Il prezzo medio è di 28.800 euro, prossima ai 29.000 euro, soglia con ogni probabilità destinata a essere superata entro la fine del 2024. Nel 2022 il costo veleggiava sui 28.100 euro, in aumento di 700 euro. Qualora la tendenza venisse mantenuta, la media sarebbe di 29.500 euro.
Un aumento significativo, se pensiamo alla situazione ante Covid, quando bisognava porre in preventivo un investimento intorno ai 21.000 euro. Certo, qualche eccezione esiste, ma sono sempre meno, anche perché meno profittevoli nella prospettiva dei produttori. Nella forsennata ricercata agli utili, vari brand rinomati nel Vecchio Continente sono sul punto di abbandonare il segmento A. Di annunci ne sono già arrivati da compagnie del calibro di Mercedes. Che, certamente, ha fatto del premium la vocazione fin dagli inizi, ma annoverava in listino la Classe A. Quest’ultima, aggiornata alcuni mesi orsono, è sul punto di lasciare in maniera definitiva le concessionarie.
Per quanto riguarda Stellantis, la nuova Lancia Ypsilon ha subito un netto ritocco verso l’altro in confronto alla precedente serie.
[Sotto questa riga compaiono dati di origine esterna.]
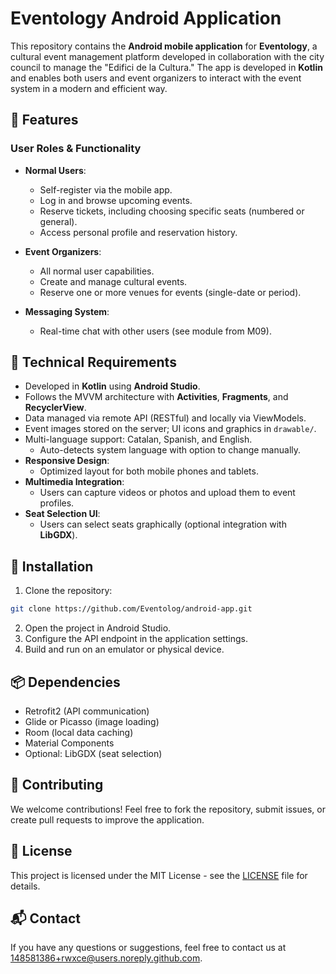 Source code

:# Eventology Android Application

This repository contains the **Android mobile application** for **Eventology**, a cultural event management platform developed in collaboration with the city council to manage the "Edifici de la Cultura." The app is developed in **Kotlin** and enables both users and event organizers to interact with the event system in a modern and efficient way.

## 📱 Features

### **User Roles & Functionality**
- **Normal Users**:
  - Self-register via the mobile app.
  - Log in and browse upcoming events.
  - Reserve tickets, including choosing specific seats (numbered or general).
  - Access personal profile and reservation history.

- **Event Organizers**:
  - All normal user capabilities.
  - Create and manage cultural events.
  - Reserve one or more venues for events (single-date or period).

- **Messaging System**:
  - Real-time chat with other users (see module from M09).

## 🧱 Technical Requirements

- Developed in **Kotlin** using **Android Studio**.
- Follows the MVVM architecture with **Activities**, **Fragments**, and **RecyclerView**.
- Data managed via remote API (RESTful) and locally via ViewModels.
- Event images stored on the server; UI icons and graphics in `drawable/`.
- Multi-language support: Catalan, Spanish, and English.
  - Auto-detects system language with option to change manually.
- **Responsive Design**:
  - Optimized layout for both mobile phones and tablets.
- **Multimedia Integration**:
  - Users can capture videos or photos and upload them to event profiles.
- **Seat Selection UI**:
  - Users can select seats graphically (optional integration with **LibGDX**).

## 🚀 Installation

1. Clone the repository:
```bash
git clone https://github.com/Eventolog/android-app.git
```
2. Open the project in Android Studio.
3. Configure the API endpoint in the application settings.
4. Build and run on an emulator or physical device.

## 📦 Dependencies
- Retrofit2 (API communication)
- Glide or Picasso (image loading)
- Room (local data caching)
- Material Components
- Optional: LibGDX (seat selection)

## 👥 Contributing
We welcome contributions! Feel free to fork the repository, submit issues, or create pull requests to improve the application.

## 📄 License
This project is licensed under the MIT License - see the [LICENSE](LICENSE) file for details.

## 📬 Contact
If you have any questions or suggestions, feel free to contact us at 148581386+rwxce@users.noreply.github.com.
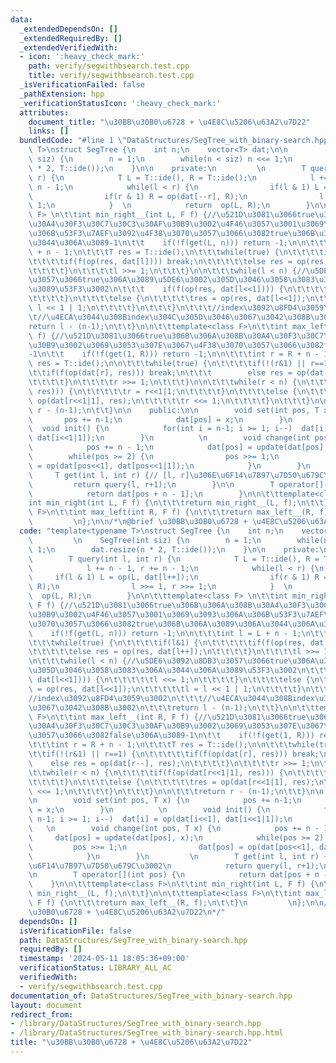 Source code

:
 ```yaml
---
data:
  _extendedDependsOn: []
  _extendedRequiredBy: []
  _extendedVerifiedWith:
  - icon: ':heavy_check_mark:'
    path: verify/segwithbsearch.test.cpp
    title: verify/segwithbsearch.test.cpp
  _isVerificationFailed: false
  _pathExtension: hpp
  _verificationStatusIcon: ':heavy_check_mark:'
  attributes:
    document_title: "\u30BB\u30B0\u6728 + \u4E8C\u5206\u63A2\u7D22"
    links: []
  bundledCode: "#line 1 \"DataStructures/SegTree_with_binary-search.hpp\"\ntemplate<typename\
    \ T>\nstruct SegTree {\n    int n;\n    vector<T> dat;\n\n         \n    SegTree(int\
    \ siz) {\n        n = 1;\n        while(n < siz) n <<= 1;\n        dat.resize(n\
    \ * 2, T::ide());\n    }\n\n    private:\n         \n        T query(int l, int\
    \ r) {\n            T L = T::ide(), R = T::ide();\n            l += n - 1, r +=\
    \ n - 1;\n            while(l < r) {\n                if(l & 1) L = op(L, dat[l++]);\n\
    \                if(r & 1) R = op(dat[--r], R);\n                l >>= 1, r >>=\
    \ 1;\n            }  \n            return  op(L, R);\n        }\n\n\t\ttemplate<class\
    \ F> \n\t\tint min_right__(int L, F f) {//\u521D\u3081\u3066true\u306B\u306A\u308B\
    \u30A4\u30F3\u30C7\u30C3\u30AF\u30B9\u3002\u4F46\u3057\u3001\u3069\u3093\u306A\
    \u306B\u53F3\u7AEF\u3092\u4F38\u3070\u3057\u3066\u3082true\u306B\u306A\u3089\u306A\
    \u3044\u306A\u3089-1\n\t\t    if(!f(get(L, n))) return -1;\n\n\t\t\tint l = L\
    \ + n - 1;\n\t\t\tT res = T::ide();\n\t\t\twhile(true) {\n\t\t\t\tif(l&1) {\n\t\
    \t\t\t\tif(f(op(res, dat[l]))) break;\n\t\t\t\t\telse res = op(res, dat[l++]);\n\
    \t\t\t\t}\n\t\t\t\tl >>= 1;\n\t\t\t}\n\n\t\t\twhile(l < n) {//\u5DE6\u3092\u8DB3\
    \u3057\u3066true\u306A\u3089\u5DE6\u3002\u305D\u3046\u3058\u3083\u306A\u3044\u306A\
    \u3089\u53F3\u3002\n\t\t\t    if(f(op(res, dat[l<<1]))) {\n\t\t\t\t\tl <<= 1;\n\
    \t\t\t\t}\n\t\t\t\telse {\n\t\t\t\t\tres = op(res, dat[l<<1]);\n\t\t\t\t\tl =\
    \ l << 1 | 1;\n\t\t\t\t}\n\t\t\t}\n\t\t\t//index\u3092\u8FD4\u3059\u3002\n\t\t\
    \t//\u4ECA\u3044\u308Bindex\u304C\u305D\u3046\u3067\u3042\u308B\u3002\n\t\t\t\
    return l - (n-1);\n\t\t}\n\n\t\ttemplate<class F>\n\t\tint max_left__(int R, F\
    \ f) {//\u521D\u3081\u3066true\u306B\u306A\u308B\u30A4\u30F3\u30C7\u30C3\u30AF\
    \u30B9\u3002\u3069\u3053\u307E\u3067\u4F38\u3070\u3057\u3066\u3082false\u306A\u3089\
    -1\n\t\t    if(!f(get(1, R))) return -1;\n\n\t\t\tint r = R + n - 1;\n\t\t\tT\
    \ res = T::ide();\n\n\t\t\twhile(true) {\n\t\t\t\tif(!(r&1) || r==1) {\n\t\t\t\
    \t\tif(f(op(dat[r], res))) break;\n\t\t\t        else res = op(dat[r--], res);\n\
    \t\t\t\t}\n\t\t\t\tr >>= 1;\n\t\t\t}\n\n\t\t\twhile(r < n) {\n\t\t\t\tif(f(op(dat[r<<1|1],\
    \ res))) {\n\t\t\t\t\tr = r<<1|1;\n\t\t\t\t}\n\t\t\t\telse {\n\t\t\t\t\tres =\
    \ op(dat[r<<1|1], res);\n\t\t\t\t\tr <<= 1;\n\t\t\t\t}\n\t\t\t}\n\n\t\t\treturn\
    \ r - (n-1);\n\t\t}\n\n    public:\n\n        void set(int pos, T x) {\n     \
    \       pos += n-1;\n            dat[pos] = x;\n        }\n          \n      \
    \  void init() {\n            for(int i = n-1; i >= 1; i--)  dat[i] = op(dat[i<<1],\
    \ dat[i<<1|1]);\n        }\n          \n        void change(int pos, T x) {\n\
    \            pos += n - 1;\n            dat[pos] = update(dat[pos], x);\n    \
    \        while(pos >= 2) {\n                pos >>= 1;\n                dat[pos]\
    \ = op(dat[pos<<1], dat[pos<<1|1]);\n            }\n        }\n         \n   \
    \     T get(int l, int r) {// [l, r]\u306E\u6F14\u7B97\u7D50\u679C\u3002\n   \
    \         return query(l, r+1);\n        }\n\n        T operator[](int pos) {\n\
    \            return dat[pos + n - 1];\n        }\n\n\t\ttemplate<class F>\n\t\t\
    int min_right(int L, F f) {\n\t\t\treturn min_right__(L, f);\n\t\t}\n\n\t\ttemplate<class\
    \ F>\n\t\tint max_left(int R, F f) {\n\t\t\treturn max_left__(R, f);\n\t\t}\n\
    \         \n};\n\n/*\n@brief \u30BB\u30B0\u6728 + \u4E8C\u5206\u63A2\u7D22\n*/\n"
  code: "template<typename T>\nstruct SegTree {\n    int n;\n    vector<T> dat;\n\n\
    \         \n    SegTree(int siz) {\n        n = 1;\n        while(n < siz) n <<=\
    \ 1;\n        dat.resize(n * 2, T::ide());\n    }\n\n    private:\n         \n\
    \        T query(int l, int r) {\n            T L = T::ide(), R = T::ide();\n\
    \            l += n - 1, r += n - 1;\n            while(l < r) {\n           \
    \     if(l & 1) L = op(L, dat[l++]);\n                if(r & 1) R = op(dat[--r],\
    \ R);\n                l >>= 1, r >>= 1;\n            }  \n            return\
    \  op(L, R);\n        }\n\n\t\ttemplate<class F> \n\t\tint min_right__(int L,\
    \ F f) {//\u521D\u3081\u3066true\u306B\u306A\u308B\u30A4\u30F3\u30C7\u30C3\u30AF\
    \u30B9\u3002\u4F46\u3057\u3001\u3069\u3093\u306A\u306B\u53F3\u7AEF\u3092\u4F38\
    \u3070\u3057\u3066\u3082true\u306B\u306A\u3089\u306A\u3044\u306A\u3089-1\n\t\t\
    \    if(!f(get(L, n))) return -1;\n\n\t\t\tint l = L + n - 1;\n\t\t\tT res = T::ide();\n\
    \t\t\twhile(true) {\n\t\t\t\tif(l&1) {\n\t\t\t\t\tif(f(op(res, dat[l]))) break;\n\
    \t\t\t\t\telse res = op(res, dat[l++]);\n\t\t\t\t}\n\t\t\t\tl >>= 1;\n\t\t\t}\n\
    \n\t\t\twhile(l < n) {//\u5DE6\u3092\u8DB3\u3057\u3066true\u306A\u3089\u5DE6\u3002\
    \u305D\u3046\u3058\u3083\u306A\u3044\u306A\u3089\u53F3\u3002\n\t\t\t    if(f(op(res,\
    \ dat[l<<1]))) {\n\t\t\t\t\tl <<= 1;\n\t\t\t\t}\n\t\t\t\telse {\n\t\t\t\t\tres\
    \ = op(res, dat[l<<1]);\n\t\t\t\t\tl = l << 1 | 1;\n\t\t\t\t}\n\t\t\t}\n\t\t\t\
    //index\u3092\u8FD4\u3059\u3002\n\t\t\t//\u4ECA\u3044\u308Bindex\u304C\u305D\u3046\
    \u3067\u3042\u308B\u3002\n\t\t\treturn l - (n-1);\n\t\t}\n\n\t\ttemplate<class\
    \ F>\n\t\tint max_left__(int R, F f) {//\u521D\u3081\u3066true\u306B\u306A\u308B\
    \u30A4\u30F3\u30C7\u30C3\u30AF\u30B9\u3002\u3069\u3053\u307E\u3067\u4F38\u3070\
    \u3057\u3066\u3082false\u306A\u3089-1\n\t\t    if(!f(get(1, R))) return -1;\n\n\
    \t\t\tint r = R + n - 1;\n\t\t\tT res = T::ide();\n\n\t\t\twhile(true) {\n\t\t\
    \t\tif(!(r&1) || r==1) {\n\t\t\t\t\tif(f(op(dat[r], res))) break;\n\t\t\t    \
    \    else res = op(dat[r--], res);\n\t\t\t\t}\n\t\t\t\tr >>= 1;\n\t\t\t}\n\n\t\
    \t\twhile(r < n) {\n\t\t\t\tif(f(op(dat[r<<1|1], res))) {\n\t\t\t\t\tr = r<<1|1;\n\
    \t\t\t\t}\n\t\t\t\telse {\n\t\t\t\t\tres = op(dat[r<<1|1], res);\n\t\t\t\t\tr\
    \ <<= 1;\n\t\t\t\t}\n\t\t\t}\n\n\t\t\treturn r - (n-1);\n\t\t}\n\n    public:\n\
    \n        void set(int pos, T x) {\n            pos += n-1;\n            dat[pos]\
    \ = x;\n        }\n          \n        void init() {\n            for(int i =\
    \ n-1; i >= 1; i--)  dat[i] = op(dat[i<<1], dat[i<<1|1]);\n        }\n       \
    \   \n        void change(int pos, T x) {\n            pos += n - 1;\n       \
    \     dat[pos] = update(dat[pos], x);\n            while(pos >= 2) {\n       \
    \         pos >>= 1;\n                dat[pos] = op(dat[pos<<1], dat[pos<<1|1]);\n\
    \            }\n        }\n         \n        T get(int l, int r) {// [l, r]\u306E\
    \u6F14\u7B97\u7D50\u679C\u3002\n            return query(l, r+1);\n        }\n\
    \n        T operator[](int pos) {\n            return dat[pos + n - 1];\n    \
    \    }\n\n\t\ttemplate<class F>\n\t\tint min_right(int L, F f) {\n\t\t\treturn\
    \ min_right__(L, f);\n\t\t}\n\n\t\ttemplate<class F>\n\t\tint max_left(int R,\
    \ F f) {\n\t\t\treturn max_left__(R, f);\n\t\t}\n         \n};\n\n/*\n@brief \u30BB\
    \u30B0\u6728 + \u4E8C\u5206\u63A2\u7D22\n*/"
  dependsOn: []
  isVerificationFile: false
  path: DataStructures/SegTree_with_binary-search.hpp
  requiredBy: []
  timestamp: '2024-05-11 18:05:36+09:00'
  verificationStatus: LIBRARY_ALL_AC
  verifiedWith:
  - verify/segwithbsearch.test.cpp
documentation_of: DataStructures/SegTree_with_binary-search.hpp
layout: document
redirect_from:
- /library/DataStructures/SegTree_with_binary-search.hpp
- /library/DataStructures/SegTree_with_binary-search.hpp.html
title: "\u30BB\u30B0\u6728 + \u4E8C\u5206\u63A2\u7D22"
---
```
In precedenza, era una simpatica utilitaria, amata soprattutto dal pubblico femminile, oggi una macchina dagli elevati contenuti tecnologici e dai materiali pregiati. Delle virtù tradotte in cifre d’acquisto superiori. Persino la regina delle low-cost qual alla Dacia Sandero è molto più cara rispetto al pre-pandemia: allora venduta a 7.000 euro circa, adesso richiede quasi il doppio della spesa (13.250 euro).
Le cause
Sulle cause del vertiginoso aumento incidono diversi fattori. Oltre all’inflazione e alle possibile speculazioni, negli ultimi anni i modelli hanno compiuto un deciso balzo sul fronte tecnologico. Non si poteva fare altrimenti, dati i severi standard imposti dalla Commissione Europea, che dal mese di luglio impone pure l’adozione del limitatore automatico di velocità. “I costruttori – osserva Pier Luigi del Viscovo, Fondatore e Direttore del Centro Studi Fleet&Mobility – hanno aumentato i valori netti e ora per alleggerire il prezzo delle vetture chiedono incentivi finanziati coi soldi dei contribuenti”.